# Information given
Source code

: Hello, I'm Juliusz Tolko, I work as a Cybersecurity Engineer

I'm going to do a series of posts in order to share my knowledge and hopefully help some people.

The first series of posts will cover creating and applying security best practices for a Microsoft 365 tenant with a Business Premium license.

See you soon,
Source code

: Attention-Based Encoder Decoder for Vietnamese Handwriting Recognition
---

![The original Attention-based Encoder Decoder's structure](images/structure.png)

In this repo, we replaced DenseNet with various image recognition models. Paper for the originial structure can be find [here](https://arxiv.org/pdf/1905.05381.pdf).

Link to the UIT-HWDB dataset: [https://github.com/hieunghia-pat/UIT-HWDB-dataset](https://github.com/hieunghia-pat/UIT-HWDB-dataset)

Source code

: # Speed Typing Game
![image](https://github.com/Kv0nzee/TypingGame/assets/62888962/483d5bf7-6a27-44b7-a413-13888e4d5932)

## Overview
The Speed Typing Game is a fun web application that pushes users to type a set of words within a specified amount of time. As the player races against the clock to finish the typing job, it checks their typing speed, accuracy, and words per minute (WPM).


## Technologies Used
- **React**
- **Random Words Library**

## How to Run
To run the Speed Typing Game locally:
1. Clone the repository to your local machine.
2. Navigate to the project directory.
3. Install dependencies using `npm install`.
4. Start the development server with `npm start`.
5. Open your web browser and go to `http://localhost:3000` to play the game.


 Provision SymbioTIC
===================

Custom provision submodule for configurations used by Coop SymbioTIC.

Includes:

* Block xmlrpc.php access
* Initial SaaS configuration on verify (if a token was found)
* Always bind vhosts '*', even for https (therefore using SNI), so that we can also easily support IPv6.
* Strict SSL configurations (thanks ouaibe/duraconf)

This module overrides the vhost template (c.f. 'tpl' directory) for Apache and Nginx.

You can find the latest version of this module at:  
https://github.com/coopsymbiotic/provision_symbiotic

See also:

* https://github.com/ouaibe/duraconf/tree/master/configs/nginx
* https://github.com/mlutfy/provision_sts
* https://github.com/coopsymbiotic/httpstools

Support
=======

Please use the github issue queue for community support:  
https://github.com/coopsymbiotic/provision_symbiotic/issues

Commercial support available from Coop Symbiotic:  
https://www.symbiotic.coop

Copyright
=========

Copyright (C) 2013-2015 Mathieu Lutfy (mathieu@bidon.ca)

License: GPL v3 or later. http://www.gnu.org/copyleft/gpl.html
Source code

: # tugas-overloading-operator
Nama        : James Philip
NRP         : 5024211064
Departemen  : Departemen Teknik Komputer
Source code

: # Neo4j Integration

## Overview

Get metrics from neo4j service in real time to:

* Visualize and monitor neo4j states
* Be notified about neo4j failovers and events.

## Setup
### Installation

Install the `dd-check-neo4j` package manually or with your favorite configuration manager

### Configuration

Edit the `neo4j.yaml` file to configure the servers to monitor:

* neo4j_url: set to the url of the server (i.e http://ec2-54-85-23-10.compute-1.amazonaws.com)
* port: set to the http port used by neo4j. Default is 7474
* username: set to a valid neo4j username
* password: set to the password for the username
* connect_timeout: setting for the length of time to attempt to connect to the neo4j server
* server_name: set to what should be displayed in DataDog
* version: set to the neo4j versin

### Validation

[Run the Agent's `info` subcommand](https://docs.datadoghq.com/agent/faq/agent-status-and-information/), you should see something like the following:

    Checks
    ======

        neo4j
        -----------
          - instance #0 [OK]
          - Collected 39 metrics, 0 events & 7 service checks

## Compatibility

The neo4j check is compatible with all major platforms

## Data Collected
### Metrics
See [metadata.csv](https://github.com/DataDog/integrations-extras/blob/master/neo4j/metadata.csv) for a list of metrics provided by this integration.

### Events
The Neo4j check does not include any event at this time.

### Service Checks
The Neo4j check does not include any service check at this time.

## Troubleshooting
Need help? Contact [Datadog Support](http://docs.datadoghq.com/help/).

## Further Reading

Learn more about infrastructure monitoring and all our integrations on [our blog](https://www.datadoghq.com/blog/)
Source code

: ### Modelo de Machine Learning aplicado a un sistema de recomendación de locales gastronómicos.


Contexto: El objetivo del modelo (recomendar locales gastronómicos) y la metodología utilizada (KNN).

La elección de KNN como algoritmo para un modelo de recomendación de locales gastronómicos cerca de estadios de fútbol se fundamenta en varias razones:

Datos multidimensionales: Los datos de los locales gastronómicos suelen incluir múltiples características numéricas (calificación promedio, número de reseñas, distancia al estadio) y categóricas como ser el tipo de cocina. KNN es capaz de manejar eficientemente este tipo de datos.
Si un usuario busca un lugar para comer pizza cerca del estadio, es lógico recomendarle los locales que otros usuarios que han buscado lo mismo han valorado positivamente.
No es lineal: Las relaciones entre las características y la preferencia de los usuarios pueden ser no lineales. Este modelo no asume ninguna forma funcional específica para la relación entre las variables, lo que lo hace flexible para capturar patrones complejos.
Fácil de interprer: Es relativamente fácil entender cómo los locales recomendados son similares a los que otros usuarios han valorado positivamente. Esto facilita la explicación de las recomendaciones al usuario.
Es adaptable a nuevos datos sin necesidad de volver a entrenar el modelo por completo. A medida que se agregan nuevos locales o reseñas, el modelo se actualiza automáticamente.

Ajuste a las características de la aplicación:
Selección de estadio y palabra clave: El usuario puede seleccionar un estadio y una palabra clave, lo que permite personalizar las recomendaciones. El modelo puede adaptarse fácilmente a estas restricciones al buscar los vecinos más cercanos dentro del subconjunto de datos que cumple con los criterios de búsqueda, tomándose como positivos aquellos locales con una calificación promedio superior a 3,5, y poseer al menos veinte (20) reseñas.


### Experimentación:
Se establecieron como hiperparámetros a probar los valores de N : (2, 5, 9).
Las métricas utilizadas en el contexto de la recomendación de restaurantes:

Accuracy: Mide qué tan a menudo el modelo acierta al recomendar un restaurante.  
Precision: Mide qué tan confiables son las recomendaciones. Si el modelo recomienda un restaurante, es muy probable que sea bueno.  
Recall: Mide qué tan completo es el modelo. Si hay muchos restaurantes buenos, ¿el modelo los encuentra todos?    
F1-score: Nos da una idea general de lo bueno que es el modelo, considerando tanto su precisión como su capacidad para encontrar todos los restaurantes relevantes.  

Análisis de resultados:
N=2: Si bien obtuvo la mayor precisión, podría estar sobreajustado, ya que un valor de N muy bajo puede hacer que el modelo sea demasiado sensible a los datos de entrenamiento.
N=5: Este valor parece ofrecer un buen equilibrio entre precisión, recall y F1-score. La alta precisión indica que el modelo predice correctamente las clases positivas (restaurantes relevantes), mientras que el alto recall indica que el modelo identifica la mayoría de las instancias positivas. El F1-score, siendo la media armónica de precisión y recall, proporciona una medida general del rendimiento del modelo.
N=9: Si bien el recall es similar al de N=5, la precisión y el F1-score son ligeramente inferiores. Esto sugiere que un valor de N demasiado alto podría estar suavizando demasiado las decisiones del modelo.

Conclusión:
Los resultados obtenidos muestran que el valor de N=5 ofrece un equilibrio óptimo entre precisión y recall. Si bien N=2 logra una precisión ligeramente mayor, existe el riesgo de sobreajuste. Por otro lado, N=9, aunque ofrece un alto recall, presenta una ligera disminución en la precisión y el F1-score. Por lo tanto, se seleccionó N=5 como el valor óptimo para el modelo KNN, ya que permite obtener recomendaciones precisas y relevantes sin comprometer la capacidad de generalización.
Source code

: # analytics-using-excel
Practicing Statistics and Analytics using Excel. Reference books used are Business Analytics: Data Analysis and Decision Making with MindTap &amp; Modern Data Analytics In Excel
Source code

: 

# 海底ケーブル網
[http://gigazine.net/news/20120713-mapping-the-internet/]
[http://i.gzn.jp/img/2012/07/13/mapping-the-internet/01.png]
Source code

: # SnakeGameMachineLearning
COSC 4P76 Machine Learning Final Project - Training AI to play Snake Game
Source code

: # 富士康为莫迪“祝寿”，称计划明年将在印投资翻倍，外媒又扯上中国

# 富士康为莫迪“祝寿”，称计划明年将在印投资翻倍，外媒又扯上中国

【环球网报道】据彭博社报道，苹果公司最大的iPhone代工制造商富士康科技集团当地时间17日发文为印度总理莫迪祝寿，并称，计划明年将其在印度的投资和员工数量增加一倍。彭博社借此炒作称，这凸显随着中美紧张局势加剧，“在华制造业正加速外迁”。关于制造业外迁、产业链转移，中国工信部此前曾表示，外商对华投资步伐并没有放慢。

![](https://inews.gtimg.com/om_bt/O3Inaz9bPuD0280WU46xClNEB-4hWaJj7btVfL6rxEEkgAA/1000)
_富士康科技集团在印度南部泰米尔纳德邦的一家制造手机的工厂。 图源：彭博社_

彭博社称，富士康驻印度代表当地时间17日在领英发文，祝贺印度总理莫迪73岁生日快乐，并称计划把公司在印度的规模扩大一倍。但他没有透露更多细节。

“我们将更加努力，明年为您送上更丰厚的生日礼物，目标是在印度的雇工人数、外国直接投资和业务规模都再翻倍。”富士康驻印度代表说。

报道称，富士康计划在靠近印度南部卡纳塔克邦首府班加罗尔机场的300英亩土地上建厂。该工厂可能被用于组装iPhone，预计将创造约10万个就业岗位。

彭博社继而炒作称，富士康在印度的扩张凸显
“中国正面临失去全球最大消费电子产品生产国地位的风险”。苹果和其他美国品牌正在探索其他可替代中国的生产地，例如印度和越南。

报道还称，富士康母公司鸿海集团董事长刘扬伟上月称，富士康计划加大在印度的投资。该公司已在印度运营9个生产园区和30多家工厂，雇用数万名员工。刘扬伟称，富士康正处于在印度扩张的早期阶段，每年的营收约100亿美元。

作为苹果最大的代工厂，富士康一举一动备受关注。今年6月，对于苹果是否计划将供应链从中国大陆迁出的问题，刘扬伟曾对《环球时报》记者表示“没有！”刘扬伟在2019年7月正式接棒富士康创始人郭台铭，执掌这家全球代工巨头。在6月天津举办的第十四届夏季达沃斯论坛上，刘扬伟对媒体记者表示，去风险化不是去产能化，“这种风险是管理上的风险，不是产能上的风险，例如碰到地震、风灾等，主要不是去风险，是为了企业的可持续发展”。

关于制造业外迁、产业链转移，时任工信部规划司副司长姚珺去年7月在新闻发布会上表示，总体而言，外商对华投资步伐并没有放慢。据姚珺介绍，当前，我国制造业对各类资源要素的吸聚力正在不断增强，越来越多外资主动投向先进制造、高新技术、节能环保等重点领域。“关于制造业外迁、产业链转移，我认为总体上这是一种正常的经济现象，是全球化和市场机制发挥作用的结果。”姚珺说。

# Instructions for the task
In the entries above, find the line with "The Neo4j check does not include any service" and the line with "No es lineal: Las", then set down exactly those two and every line between them, nothing else.

# Output of the task
The Neo4j check does not include any service check at this time.

## Troubleshooting
Need help? Contact [Datadog Support](http://docs.datadoghq.com/help/).

## Further Reading

Learn more about infrastructure monitoring and all our integrations on [our blog](https://www.datadoghq.com/blog/)
Source code

: ### Modelo de Machine Learning aplicado a un sistema de recomendación de locales gastronómicos.


Contexto: El objetivo del modelo (recomendar locales gastronómicos) y la metodología utilizada (KNN).

La elección de KNN como algoritmo para un modelo de recomendación de locales gastronómicos cerca de estadios de fútbol se fundamenta en varias razones:

Datos multidimensionales: Los datos de los locales gastronómicos suelen incluir múltiples características numéricas (calificación promedio, número de reseñas, distancia al estadio) y categóricas como ser el tipo de cocina. KNN es capaz de manejar eficientemente este tipo de datos.
Si un usuario busca un lugar para comer pizza cerca del estadio, es lógico recomendarle los locales que otros usuarios que han buscado lo mismo han valorado positivamente.
No es lineal: Las relaciones entre las características y la preferencia de los usuarios pueden ser no lineales. Este modelo no asume ninguna forma funcional específica para la relación entre las variables, lo que lo hace flexible para capturar patrones complejos.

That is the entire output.